Along the walls of the spacious lower gallery of the Whitechapel, Alvi has casually stuck or pinned a large amount of ephemera from his studio in Rotterdam (he’s an Englishman resident in Holland). Screens protrude from the wall, which display club flyers, shopping lists, personal letters and newspaper articles in haphazard arrangements. Further on we find a lifesize photograph of a wall in his studio, that too covered with scraps of this and that. Elsewhere we find collages executed on simple A4 paper. Lines from newspaper articles have been cut out and arranged to form beetle shapes.

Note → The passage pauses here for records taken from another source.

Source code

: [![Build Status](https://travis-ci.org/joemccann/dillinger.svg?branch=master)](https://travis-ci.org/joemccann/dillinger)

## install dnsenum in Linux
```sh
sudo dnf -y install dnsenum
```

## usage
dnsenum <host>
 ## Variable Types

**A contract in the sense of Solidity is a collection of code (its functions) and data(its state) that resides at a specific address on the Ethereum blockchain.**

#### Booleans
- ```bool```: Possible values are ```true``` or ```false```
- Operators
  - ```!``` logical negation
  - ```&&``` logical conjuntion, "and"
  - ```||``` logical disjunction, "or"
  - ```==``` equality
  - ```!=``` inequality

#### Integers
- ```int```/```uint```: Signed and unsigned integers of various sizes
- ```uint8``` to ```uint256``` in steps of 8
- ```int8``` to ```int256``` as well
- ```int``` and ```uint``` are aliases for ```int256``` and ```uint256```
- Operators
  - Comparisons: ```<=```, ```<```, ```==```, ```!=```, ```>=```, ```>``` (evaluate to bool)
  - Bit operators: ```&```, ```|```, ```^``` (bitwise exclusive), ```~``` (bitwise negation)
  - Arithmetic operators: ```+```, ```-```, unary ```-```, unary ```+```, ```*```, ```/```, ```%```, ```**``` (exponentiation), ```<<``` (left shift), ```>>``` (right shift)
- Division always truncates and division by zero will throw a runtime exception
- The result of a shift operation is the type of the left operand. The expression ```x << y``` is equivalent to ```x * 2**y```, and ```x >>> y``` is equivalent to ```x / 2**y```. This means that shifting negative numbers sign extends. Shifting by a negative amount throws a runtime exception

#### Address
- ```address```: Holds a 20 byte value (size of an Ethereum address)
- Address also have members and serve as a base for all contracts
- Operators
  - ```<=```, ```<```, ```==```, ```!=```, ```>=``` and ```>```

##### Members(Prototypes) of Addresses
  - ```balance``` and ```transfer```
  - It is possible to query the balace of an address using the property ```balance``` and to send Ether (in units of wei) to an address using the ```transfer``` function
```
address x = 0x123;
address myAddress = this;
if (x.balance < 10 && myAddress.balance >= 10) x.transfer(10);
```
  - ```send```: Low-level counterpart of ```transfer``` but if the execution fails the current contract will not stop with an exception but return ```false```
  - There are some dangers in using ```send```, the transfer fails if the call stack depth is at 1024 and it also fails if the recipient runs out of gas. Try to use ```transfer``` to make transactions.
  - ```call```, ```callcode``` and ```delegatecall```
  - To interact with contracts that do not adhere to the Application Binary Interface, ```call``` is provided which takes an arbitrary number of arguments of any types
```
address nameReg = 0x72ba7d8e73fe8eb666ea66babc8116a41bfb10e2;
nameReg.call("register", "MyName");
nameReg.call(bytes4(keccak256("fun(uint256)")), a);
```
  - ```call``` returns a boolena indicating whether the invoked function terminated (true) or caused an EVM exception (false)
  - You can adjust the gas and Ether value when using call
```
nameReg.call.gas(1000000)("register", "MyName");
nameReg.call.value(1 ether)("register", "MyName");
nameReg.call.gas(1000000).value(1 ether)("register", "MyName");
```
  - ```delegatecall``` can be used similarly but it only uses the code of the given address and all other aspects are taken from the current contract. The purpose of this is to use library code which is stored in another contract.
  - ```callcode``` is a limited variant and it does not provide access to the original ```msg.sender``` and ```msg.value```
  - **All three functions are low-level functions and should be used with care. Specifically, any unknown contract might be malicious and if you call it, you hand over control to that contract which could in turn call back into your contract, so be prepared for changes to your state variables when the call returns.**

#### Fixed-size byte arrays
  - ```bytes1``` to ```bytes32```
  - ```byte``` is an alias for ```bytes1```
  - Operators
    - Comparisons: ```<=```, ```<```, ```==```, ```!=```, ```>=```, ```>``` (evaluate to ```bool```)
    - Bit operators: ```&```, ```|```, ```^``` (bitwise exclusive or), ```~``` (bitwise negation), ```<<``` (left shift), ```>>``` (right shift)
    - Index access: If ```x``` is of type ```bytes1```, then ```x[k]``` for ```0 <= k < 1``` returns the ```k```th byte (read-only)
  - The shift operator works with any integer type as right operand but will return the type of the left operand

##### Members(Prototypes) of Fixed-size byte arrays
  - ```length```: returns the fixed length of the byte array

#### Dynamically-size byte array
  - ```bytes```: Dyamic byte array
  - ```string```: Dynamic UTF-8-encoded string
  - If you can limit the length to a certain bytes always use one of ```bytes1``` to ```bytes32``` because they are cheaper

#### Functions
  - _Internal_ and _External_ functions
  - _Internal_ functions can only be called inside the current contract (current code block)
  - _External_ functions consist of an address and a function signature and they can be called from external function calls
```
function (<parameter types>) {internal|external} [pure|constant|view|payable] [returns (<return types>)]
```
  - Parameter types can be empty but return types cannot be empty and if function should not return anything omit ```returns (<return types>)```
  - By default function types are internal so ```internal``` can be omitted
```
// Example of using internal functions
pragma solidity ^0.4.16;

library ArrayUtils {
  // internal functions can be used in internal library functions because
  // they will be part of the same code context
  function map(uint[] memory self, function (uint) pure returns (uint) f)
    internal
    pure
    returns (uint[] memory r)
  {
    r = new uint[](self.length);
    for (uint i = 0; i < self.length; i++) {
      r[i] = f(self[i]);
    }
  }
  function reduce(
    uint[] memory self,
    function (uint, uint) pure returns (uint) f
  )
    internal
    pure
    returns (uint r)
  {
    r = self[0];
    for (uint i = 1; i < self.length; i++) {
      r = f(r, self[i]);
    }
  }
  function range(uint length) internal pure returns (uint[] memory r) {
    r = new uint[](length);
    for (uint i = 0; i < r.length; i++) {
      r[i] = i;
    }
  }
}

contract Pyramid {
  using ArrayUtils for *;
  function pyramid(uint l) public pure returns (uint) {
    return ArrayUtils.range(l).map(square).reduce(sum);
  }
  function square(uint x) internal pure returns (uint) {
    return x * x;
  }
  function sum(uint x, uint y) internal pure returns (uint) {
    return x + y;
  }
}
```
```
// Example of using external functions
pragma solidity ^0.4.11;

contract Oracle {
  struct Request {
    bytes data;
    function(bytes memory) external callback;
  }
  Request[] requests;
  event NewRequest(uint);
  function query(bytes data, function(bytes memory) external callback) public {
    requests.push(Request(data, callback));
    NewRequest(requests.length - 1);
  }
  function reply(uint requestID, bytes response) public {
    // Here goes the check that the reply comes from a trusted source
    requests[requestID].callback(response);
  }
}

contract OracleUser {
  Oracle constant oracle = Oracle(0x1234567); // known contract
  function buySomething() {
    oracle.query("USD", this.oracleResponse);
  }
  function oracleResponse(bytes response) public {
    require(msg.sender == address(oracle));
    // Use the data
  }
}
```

On a table in the centre of the gallery, pages torn from anally fixated porn mags jostle for attention with more club flyers and a selection of phallic objects: candles, screws, etc.
Another piece consists of 1,000 photos recording random objects and events in Rotterdam - one features a dog turd with a plastic fork stuck temptingly in it. All around, tiny shreds of glossy magazine pages litter the floor of the gallery.
Fischer makes great claims for this celebration of the random and the arbitrary, seeing in these qualities some sort of resistance to the forces of global capitalism which demand order and efficiency. Others, however, will find that this interpretation stretches credibility, indeed is an insult to the intelligence of the viewer, and it is doubtful that this work will incite many to fight the power.
Looking around, one is left merely with a feeling of emptiness in response to these ugly, banal and egotistical works, and wonder at the depth of self-delusion that surrounds such creative work.